Chinese court rejects Canadian’s appeal of death sentence for drug trafficking
By Austin Ramzy
HONG KONG — A Chinese court on Tuesday (10) upheld the death sentence of a Canadian man convicted of drug trafficking, one of several legal cases that have driven a diplomatic rift between Beijing and Ottawa.
The Canadian, Robert Lloyd Schellenberg, was initially sentenced to 15 years in prison. But in 2019 he was handed a death sentence in a one-day retrial, one month after Canadian authorities arrested Meng Wanzhou, an executive with a Chinese telecommunications equipment company.
The court’s ruling on Schellenberg’s appeal came as Meng’s case in Canada was entering its final arguments. She is fighting an extradition request from the United States on fraud charges.
The arrest of Meng, the chief financial officer of Huawei, sharply increased tensions between Canada and China. Shortly after Meng was arrested, two Canadians — former diplomat Michael Kovrig and businessman Michael Spavor — were detained in China on charges of espionage. They were tried in March and are awaiting verdicts.

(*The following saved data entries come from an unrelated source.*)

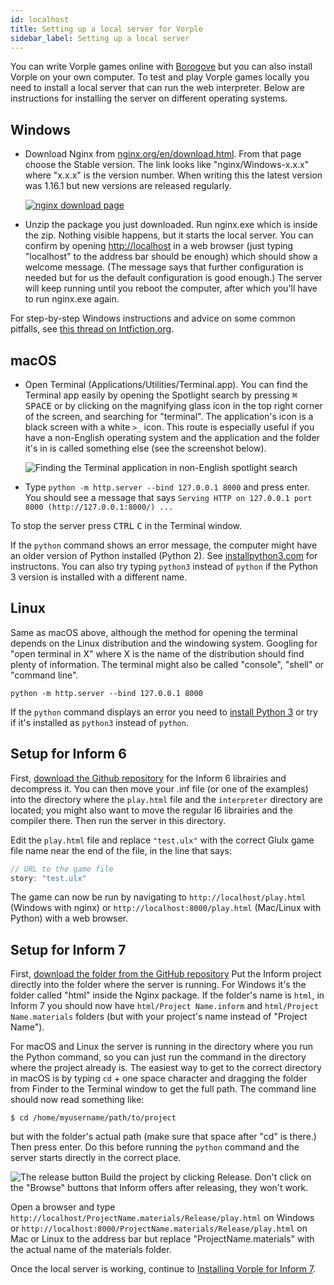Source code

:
 ```yaml
---
id: localhost
title: Setting up a local server for Vorple
sidebar_label: Setting up a local server
---
```


You can write Vorple games online with [Borogove](borogove.html) but you can also install Vorple on your own computer. To test and play Vorple games locally you need to install a local server that can run the web interpreter. Below are instructions for installing the server on different operating systems.


## Windows

- Download Nginx from [nginx.org/en/download.html](http://nginx.org/en/download.html). From that page choose the Stable version. The link looks like "nginx/Windows-x.x.x" where "x.x.x" is the version number. When writing this the latest version was 1.16.1 but new versions are released regularly.
  
  [![nginx download page](/img/nginx-download.png)](http://nginx.org/en/download.html)

- Unzip the package you just downloaded. Run nginx.exe which is inside the zip. Nothing visible happens, but it starts the local server. You can confirm by opening [http://localhost](http://localhost) in a web browser (just typing "localhost" to the address bar should be enough) which should show a welcome message. (The message says that further configuration is needed but for us the default configuration is good enough.) The server will keep running until you reboot the computer, after which you'll have to run nginx.exe again.

For step-by-step Windows instructions and advice on some common pitfalls, see [this thread on Intfiction.org](https://intfiction.org/t/this-is-dumb-but-how-do-i-install-vorple/42072/2).
  

## macOS

- Open Terminal (Applications/Utilities/Terminal.app). You can find the Terminal app easily by opening the Spotlight search by pressing <kbd>&#8984;</kbd> <kbd>SPACE</kbd> or by clicking on the magnifying glass icon in the top right corner of the screen, and searching for "terminal". The application's icon is a black screen with a white `>_` icon. This route is especially useful if you have a non-English operating system and the application and the folder it's in is called something else (see the screenshot below).
  
  ![Finding the Terminal application in non-English spotlight search](/img/terminal-spotlight.png)

- Type `python -m http.server --bind 127.0.0.1 8000` and press enter. You should see a message that says `Serving HTTP on 127.0.0.1 port 8000 (http://127.0.0.1:8000/) ...`

To stop the server press <kbd>CTRL</kbd> <kbd>C</kbd> in the Terminal window.

If the `python` command shows an error message, the computer might have an older version of Python installed (Python 2). See [installpython3.com](https://installpython3.com/mac/) for instructons. You can also try typing `python3` instead of `python` if the Python 3 version is installed with a different name.


## Linux

Same as macOS above, although the method for opening the terminal depends on the Linux distribution and the windowing system. Googling for "open terminal in X" where X is the name of the distribution should find plenty of information. The terminal might also be called "console", "shell" or "command line".

    python -m http.server --bind 127.0.0.1 8000

If the `python` command displays an error you need to [install Python 3](https://installpython3.com/linux/) or try if it's installed as `python3` instead of `python`.



## Setup for Inform 6

First, [download the Github repository](https://github.com/vorple/inform6) for the
Inform 6 librairies and decompress it. You can then move your .inf file (or one of
the examples) into the directory where the `play.html` file and the `interpreter`
directory are located; you might also want to move the regular I6 librairies and
the compiler there. Then run the server in this directory.

Edit the `play.html` file and replace `"test.ulx"` with the correct Glulx game 
file name near the end of the file, in the line that says:
    
```js
// URL to the game file
story: "test.ulx"
```
 
The game can now be run by navigating to `http://localhost/play.html` 
(Windows with nginx) or `http://localhost:8000/play.html` (Mac/Linux with Python) 
with a web browser.


## Setup for Inform 7 

First, [download the folder from the GitHub repository](https://github.com/vorple/inform7)
Put the Inform project directly into the folder where the server is running.
For Windows it's the folder called "html" inside the Nginx package. 
If the folder's name is `html`, in Inform 7 you should now have 
`html/Project Name.inform` and  `html/Project Name.materials` folders 
(but with your project's name instead of "Project Name").
  
For macOS and Linux the server is running in the directory where you run the 
Python command, so you can just run the command in the directory where the 
project already is. The easiest way to get to the correct directory in macOS is 
by typing `cd` + one space character and dragging the folder from Finder to the 
Terminal window to get the full path. The command line should now read something 
like: 

    $ cd /home/myusername/path/to/project
     
but with the folder's actual path (make sure that space after "cd" is there.) 
Then press enter. Do this before running the `python` command and the server
starts directly in the correct place. 

<img src="/img/release-button.png" alt="The release button" class="float-right">
Build the project by clicking Release. Don't click on the "Browse" buttons that 
Inform offers after releasing, they won't work.

Open a browser and type `http://localhost/ProjectName.materials/Release/play.html`
on Windows or `http://localhost:8000/ProjectName.materials/Release/play.html`
on Mac or Linux to the address bar but replace "ProjectName.materials" with the 
actual name of the materials folder.
  
Once the local server is working, continue to [Installing Vorple for Inform 7](i7-installation.html).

China’s detention of Kovrig and Spavor was widely viewed in Canada as ruthless hostage diplomacy. They have been held in harsh isolation while Meng has been out on bail, living in a gated mansion and making trips to shops closed for her private visits.

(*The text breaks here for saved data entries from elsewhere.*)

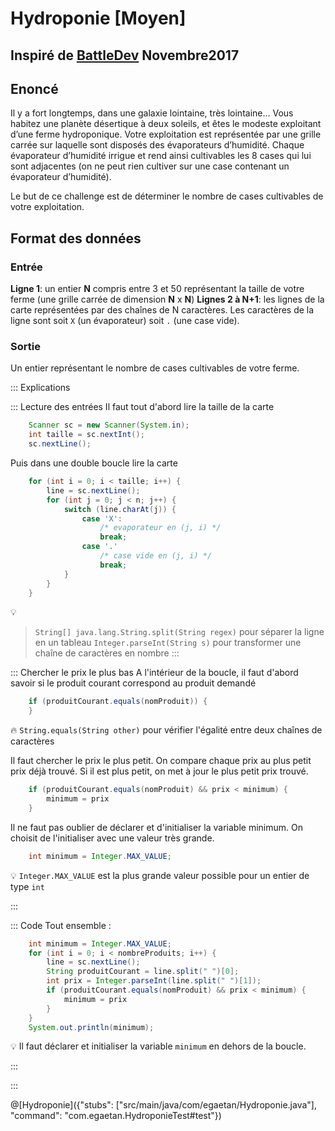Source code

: # Hydroponie [Moyen]

## Inspiré de [BattleDev](https://battledev.blogdumoderateur.com/) Novembre2017


## Enoncé


Il y a fort longtemps, dans une galaxie lointaine, très lointaine… Vous habitez une planète désertique à deux soleils, et êtes le modeste exploitant d’une ferme hydroponique. Votre exploitation est représentée par une grille carrée sur laquelle sont disposés des évaporateurs d’humidité. Chaque évaporateur d’humidité irrigue et rend ainsi cultivables les 8 cases qui lui sont adjacentes (on ne peut rien cultiver sur une case contenant un évaporateur d’humidité).

Le but de ce challenge est de déterminer le nombre de cases cultivables de votre exploitation.

## Format des données

### Entrée


**Ligne 1**: un entier **N** compris entre 3 et 50 représentant la taille de votre ferme (une grille carrée de dimension **N** x **N**)
**Lignes 2 à N+1**: les lignes de la carte représentées par des chaînes de N caractères. Les caractères de la ligne sont soit `X` (un évaporateur) soit `.` (une case vide).

### Sortie
Un entier représentant le nombre de cases cultivables de votre ferme.


::: Explications

::: Lecture des entrées
Il faut tout d'abord lire la taille de la carte
``` java
	Scanner sc = new Scanner(System.in);
	int taille = sc.nextInt();
	sc.nextLine();
```

Puis dans une double boucle lire la carte
``` java
	for (int i = 0; i < taille; i++) {
		line = sc.nextLine();
		for (int j = 0; j < n; j++) {
			switch (line.charAt(j)) {
				case 'X':
				    /* evaporateur en (j, i) */
                    break;
                case '.'
                    /* case vide en (j, i) */
                    break;
			}
		}
	}
```		

💡 
>`String[] java.lang.String.split(String regex)` pour séparer la ligne en un tableau
>`Integer.parseInt(String s)` pour transformer une chaîne de caractères en nombre
:::

::: Chercher le prix le plus bas
A l'intérieur de la boucle, il faut d'abord savoir si le produit courant correspond au produit demandé

``` java
	if (produitCourant.equals(nomProduit)) {
	}
```	

🔥 `String.equals(String other)` pour vérifier l'égalité entre deux chaînes de caractères

Il faut chercher le prix le plus petit.
On compare chaque prix au plus petit prix déjà trouvé.
Si il est plus petit, on met à jour le plus petit prix trouvé.

``` java
	if (produitCourant.equals(nomProduit) && prix < minimum) {
	    minimum = prix
	}
```	


Il ne faut pas oublier de déclarer et d'initialiser la variable minimum.
On choisit de l'initialiser avec une valeur très grande.
```java
    int minimum = Integer.MAX_VALUE;
```

💡 `Integer.MAX_VALUE` est la plus grande valeur possible pour un entier de type `int` 


:::

::: Code
Tout ensemble :

``` java
    int minimum = Integer.MAX_VALUE;
    for (int i = 0; i < nombreProduits; i++) {
		line = sc.nextLine();
		String produitCourant = line.split(" ")[0];
		int prix = Integer.parseInt(line.split(" ")[1]);
	    if (produitCourant.equals(nomProduit) && prix < minimum) {
	        minimum = prix
	    }
	}
	System.out.println(minimum);
```	


💡 Il faut déclarer et initialiser la variable `minimum` en dehors de la boucle.


:::

:::


@[Hydroponie]({"stubs": ["src/main/java/com/egaetan/Hydroponie.java"], "command": "com.egaetan.HydroponieTest#test"})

Hu Xijin, the editor of the Communist Party-owned Global Times newspaper, warned in 2018 that if Meng were extradited, “China’s revenge will be far worse than detaining a Canadian”.

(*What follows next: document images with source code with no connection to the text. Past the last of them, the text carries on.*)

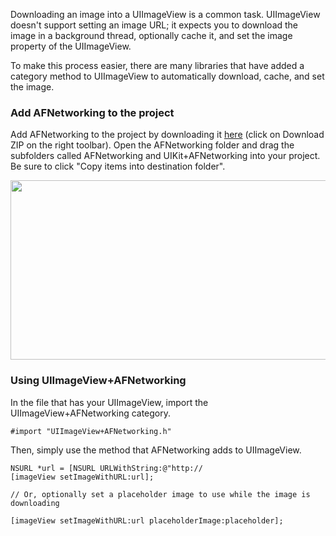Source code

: Downloading an image into a UIImageView is a common task. UIImageView doesn't support setting an image URL; it expects you to download the image in a background thread, optionally cache it, and set the image property of the UIImageView.

To make this process easier, there are many libraries that have added a category method to UIImageView to automatically download, cache, and set the image.

### Add AFNetworking to the project

Add AFNetworking to the project by downloading it [here](https://github.com/AFNetworking/AFNetworking) (click on Download ZIP on the right toolbar). Open the AFNetworking folder and drag the subfolders called AFNetworking and UIKit+AFNetworking into your project. Be sure to click "Copy items into destination folder".

<img src="http://i.imgur.com/kTyujQ0.gif" width="693" height="287"/>

### Using UIImageView+AFNetworking

In the file that has your UIImageView, import the UIImageView+AFNetworking category.

```
#import "UIImageView+AFNetworking.h"
```

Then, simply use the method that AFNetworking adds to UIImageView.

```
NSURL *url = [NSURL URLWithString:@"http://
[imageView setImageWithURL:url];

// Or, optionally set a placeholder image to use while the image is downloading

[imageView setImageWithURL:url placeholderImage:placeholder];
```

The Canadian authorities arrested Meng, 49, on Dec. 1, 2018, at Vancouver International Airport at the request of the United States, thrusting Canada into the middle of a battle between two global powers. Meng’s formal extradition hearing will begin in Vancouver on Wednesday (11), after months of preliminary hearings in which the defence and prosecution have argued over the merits of the case.
Prosecutors say she had committed fraud by lying to representatives of HSBC in 2013 about Huawei’s relationship with Skycom, a company doing business in Iran, putting the bank at risk of violating American sanctions.
Meng’s lawyers have argued that the case against her is unfounded and that her constitutional rights had been breached when she was arrested.
A lower court in China had ruled that Schellenberg worked with others to smuggle 490 pounds of methamphetamines. His lawyers had warned him that an appeal of his 2018 sentence could result in harsher punishment.
Still, the swiftness of his 2019 retrial stunned observers, with human rights advocates and legal experts saying that the timing sent a strong signal that his case was now a political matter. The quick retrial and death sentence aroused particular alarm in Canada, which abolished the death penalty decades ago.
The rejection of Schellenberg’s appeal Tuesday had been a near certainty. The High People’s Court of Liaoning province in northeastern China said in a statement Tuesday that “the facts found in the first instance were clear, the evidence was reliable and sufficient, the conviction was accurate, the sentence was appropriate, and the trial procedures were legal.”
His case will be reviewed by China’s highest court, the Supreme People’s Court, which is standard procedure for death-penalty cases.
Canadian officials condemned Schellenberg’s sentence. The foreign minister, Marc Garneau, said in a statement, “We have repeatedly expressed to China our firm opposition to this cruel and inhumane punishment and will continue to engage with Chinese officials at the highest levels to grant clemency to Mr. Schellenberg.”
Chinese courts have sentenced at least two other Canadians, Fan Wei and Xu Weihong, to death in separate drug cases since 2019.
China leads the world in executions, although the number is believed to have declined in recent years. The country makes few exceptions for foreigners accused of serious crimes such as drug trafficking. In 2009, a British man convicted of heroin smuggling was executed by lethal injection despite international protests and concerns about his history of mental illness.